An NEA spokesman said: "He assured Mr Tay that the Indonesian government is monitoring the situation and taking various actions on the ground to suppress the fires, such as cloud seeding and water bombing efforts.
"He added that law enforcement and socialisation efforts on the ground have been strengthened, and the deployment of additional police and troops to the Riau area will be considered urgently in a high-level inter-agency meeting."
Cloud seeding is done to induce rain to help put out the fires.
Singapore's air quality until 4pm on Tuesday is expected to be good to moderate, although this could change with the wind, the NEA said. Lately, it has been blowing in a southerly direction, buffeting any haze away from the Republic.
The 24-hour PSI (Pollutant Standards Index) is expected to be in the good band, or less than 50. The 24-hour PM2.5 reading is expected to be slightly elevated, but normal activities can continue.
Experts said this year's dry season is especially arid.
Nanyang Technological University weather researcher Koh Tieh Yong said computer simulations indicate winds from the south are likely to persist for the next day or two, so the haze might not return yet.
"Overall drier weather may hang around for the next 10 to 15 days despite occasional showers," he said. "So if the number of hot spots in Riau and Jambi does not decrease, any subsequent change in the wind direction to blow from the west or south-west would increase the risk of haze in Singapore."
Mr Dedi Hari, World Wide Fund for Nature Indonesia's forest fire mitigation coordinator, said the hot spots are mainly in peat areas around the districts of Rokan Hilir, Dumai and Bengkalis, and were caused by dry, hot weather.
Assistant Professor Jason Blake Cohen, a climate researcher in the National University of Singapore's civil and environmental engineering department, said the fires are very likely man-made.
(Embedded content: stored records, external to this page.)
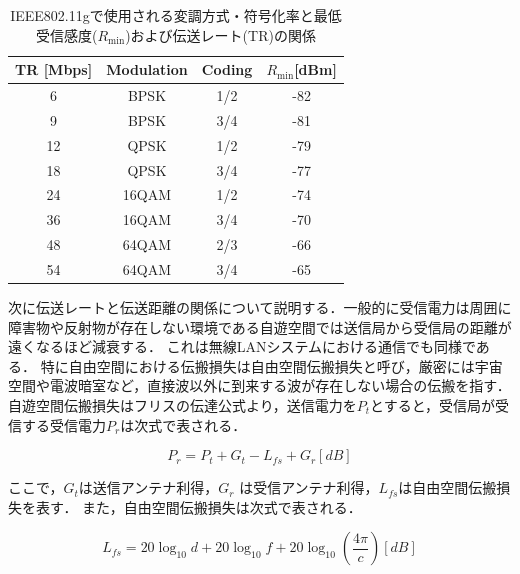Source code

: \documentclass[a4paper,10.5pt]{ltjsarticle}
\begin{document}
\begingroup
\setmainfont{Times New Roman} %
\begin{table}[h]
  \caption{IEEE802.11gで使用される変調方式・符号化率と最低受信感度($R_{\text{min}}$)および伝送レート(TR)の関係}%
  \centering
  \renewcommand{\arraystretch}{1.5}
  \begin{tabular}{c c c c}
    \toprule
    TR [Mbps] & Modulation & Coding & $R_{\text{min}}$[dBm] \\ 
    \midrule
    6  & BPSK  & 1/2  & -82 \\
    9  & BPSK  & 3/4  & -81 \\
    12 & QPSK  & 1/2  & -79 \\
    18 & QPSK  & 3/4  & -77 \\
    24 & 16QAM & 1/2  & -74 \\
    36 & 16QAM & 3/4  & -70 \\
    48 & 64QAM & 2/3  & -66 \\
    54 & 64QAM & 3/4  & -65 \\
    \bottomrule
  \end{tabular}
  \label{tab:IEEE802.11g_TR&Modulation} 
\end{table}
\endgroup
次に伝送レートと伝送距離の関係について説明する．一般的に受信電力は周囲に障害物や反射物が存在しない環境である自遊空間では送信局から受信局の距離が遠くなるほど減衰する．
これは無線LANシステムにおける通信でも同様である．
特に自由空間における伝搬損失は自由空間伝搬損失と呼び，厳密には宇宙空間や電波暗室など，直接波以外に到来する波が存在しない場合の伝搬を指す．
自遊空間伝搬損失はフリスの伝達公式より，送信電力を$P_t$とすると，受信局が受信する受信電力$P_r$は次式で表される．

\begin{equation}
  P_r = P_t + G_t - L_{fs} + G_r [dB]
\end{equation}

ここで，$G_t$は送信アンテナ利得，$G_r$ は受信アンテナ利得，$L_{fs}$は自由空間伝搬損失を表す．
また，自由空間伝搬損失は次式で表される．

\begin{equation}
  L_{fs} = 20\log_{10}d + 20\log_{10}f + 20\log_{10}(\frac{4\pi}{c})[dB]
  \label{eq:lfsp}
\end{equation}
\end{document}
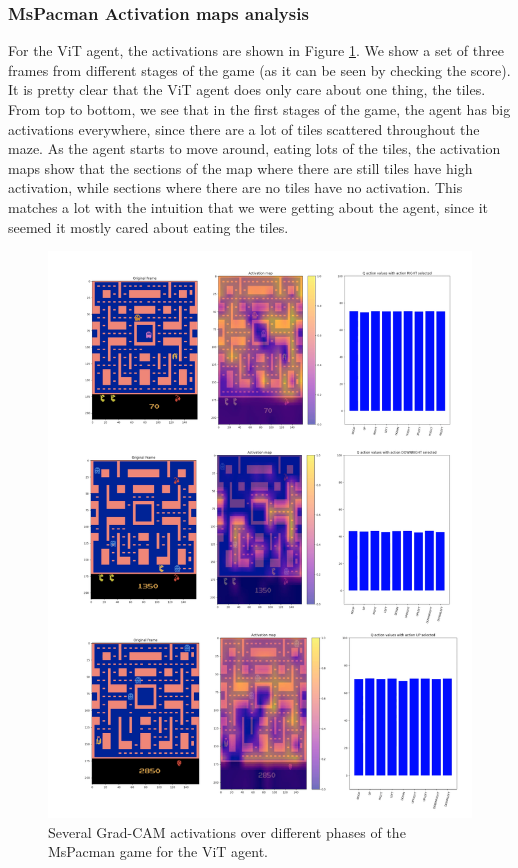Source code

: \subsubsection{MsPacman Activation maps analysis}
For the ViT agent, the activations are shown in Figure \ref{fig:vitactivationmapsgradcamframe1}. We show a set of three frames from different stages of the game (as it can be seen by checking the score). It is pretty clear that the ViT agent does only care about one thing, the tiles. From top to bottom, we see that in the first stages of the game, the agent has big activations everywhere, since there are a lot of tiles scattered throughout the maze. As the agent starts to move around, eating lots of the tiles, the activation maps show that the sections of the map where there are still tiles have high activation, while sections where there are no tiles have no activation. This matches a lot with the intuition that we were getting about the agent, since it seemed it mostly cared about eating the tiles.

\begin{figure}[!h]
	\centering
	\includegraphics[width=0.7\linewidth]{figures/vit_activation_maps_grad_cam_frame1}
	\caption{Several Grad-CAM activations over different phases of the MsPacman game for the ViT agent.}
	\label{fig:vitactivationmapsgradcamframe1}
\end{figure}

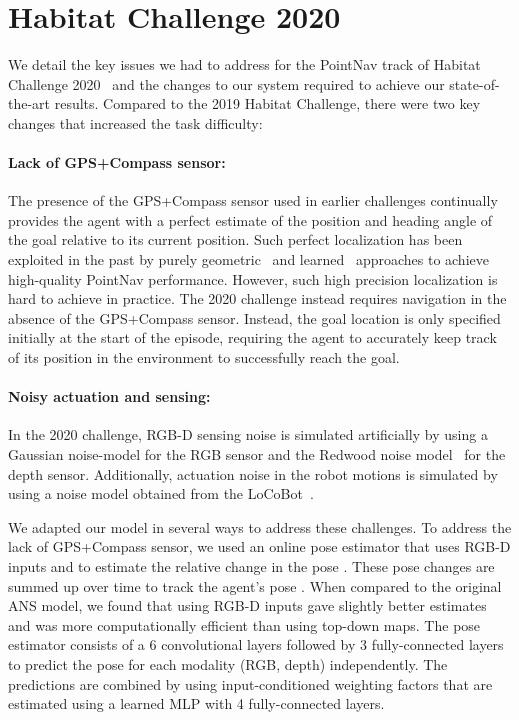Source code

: \documentclass[runningheads]{llncs}
\begin{document}
\section{Habitat Challenge 2020}
\label{sec:habitat_challenge_2020}
We detail the key issues we had to address for the PointNav track of Habitat Challenge 2020~\cite{habitat-challenge} and the changes to our system required to achieve our state-of-the-art results. Compared to the 2019 Habitat Challenge, there were two key changes that increased the task difficulty:

\paragraph{Lack of GPS+Compass sensor:}
The presence of the GPS+Compass sensor used in earlier challenges continually provides the agent with a perfect estimate of the position and heading angle of the goal relative to its current position. Such perfect localization has been exploited in the past by purely geometric~\cite{gupta2017cognitive} and learned~\cite{wijmans2019decentralized} approaches to achieve high-quality PointNav performance. However, such high precision localization is hard to achieve in practice. The 2020 challenge instead requires navigation in the absence of the GPS+Compass sensor. Instead, the goal location is only specified initially at the start of the episode, requiring the agent to accurately keep track of its position in the environment to successfully reach the goal.

\paragraph{Noisy actuation and sensing:} In the 2020 challenge, RGB-D sensing noise is simulated artificially by using a Gaussian noise-model for the RGB sensor and the Redwood noise model~\cite{Choi_2015_CVPR} for the depth sensor. Additionally, actuation noise in the robot motions is simulated by using a noise model obtained from the LoCoBot~\cite{pyrobot2019}.

We adapted our model in several ways to address these challenges. To address the lack of GPS+Compass sensor, we used an online pose estimator that uses RGB-D inputs  and  to estimate the relative change in the pose . These pose changes are summed up over time to track the agent's pose . When compared to the original ANS model, we found that using RGB-D inputs gave slightly better estimates and was more computationally efficient than using top-down maps. The pose estimator consists of a 6 convolutional layers followed by 3 fully-connected layers to predict the pose for each modality (RGB, depth) independently. The predictions are combined by using input-conditioned weighting factors that are estimated using a learned MLP with 4 fully-connected layers.
\end{document}
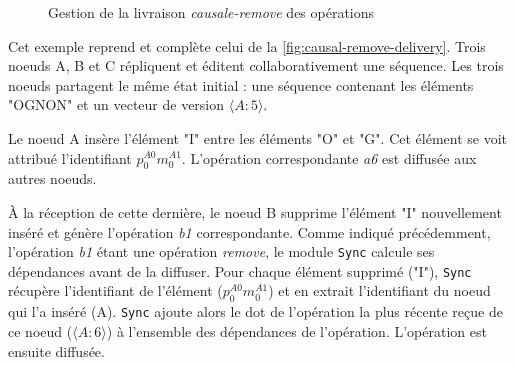 \documentclass[12pt]{thesul}
\newcommand{\trm}[1]{\mathit{#1}}
\newcommand{\id}[3]{$\trm{#1}^{\trm{#2}}_{\trm{#3}}$}
\begin{document}
\begin{figure}[!ht]
{\begin{minipage}{\linewidth}
{
        \label{fig:causal-remove-sync}
      }
      \end{minipage}
    }
  \caption{Gestion de la livraison \emph{causale-remove} des opérations}
  \label{fig:causal-remove-delivery}
\end{figure}

Cet exemple reprend et complète celui de la \autoref{fig:causal-remove-delivery}.
Trois noeuds A, B et C répliquent et éditent collaborativement une séquence.
Les trois noeuds partagent le même état initial : une séquence contenant les éléments "OGNON" et un vecteur de version $\langle A:5 \rangle$.

Le noeud A insère l'élément "I" entre les éléments "O" et "G".
Cet élément se voit attribué l'identifiant \id{p}{A0}{0}\id{m}{A1}{0}.
L'opération correspondante \emph{a6} est diffusée aux autres noeuds.

À la réception de cette dernière, le noeud B supprime l'élément "I" nouvellement inséré et génère l'opération \emph{b1} correspondante.
Comme indiqué précédemment, l'opération \emph{b1} étant une opération \emph{remove}, le module \texttt{Sync} calcule ses dépendances avant de la diffuser.
Pour chaque élément supprimé ("I"), \texttt{Sync} récupère l'identifiant de l'élément (\id{p}{A0}{0}\id{m}{A1}{0}) et en extrait l'identifiant du noeud qui l'a inséré (A).
\texttt{Sync} ajoute alors le dot de l'opération la plus récente reçue de ce noeud ($\langle A:6 \rangle$) à l'ensemble des dépendances de l'opération.
L'opération est ensuite diffusée.
\end{document}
Fires started by lightning and other natural causes in South-east Asia are "extremely rare", he said.
The increase in hot spots comes after last week's ASEAN meeting on transboundary haze in Kuala Lumpur, at which Indonesia declined to make its concession maps public, agreeing only to share them with governments.
The maps show the areas where companies are allowed to carry out activities such as growing palm oil.
Dr Nigel Sizer, director of think-tank World Resources Institute's global forestry initiative, said the new hot spots are a "cause for great concern".
The lack of published maps makes it harder for non-governmental organisations, local governments and government agencies - especially in Riau - to respond quickly, he said.
"The key thing in the immediate term is to respond rapidly and try to put the fires out before they become larger," he added.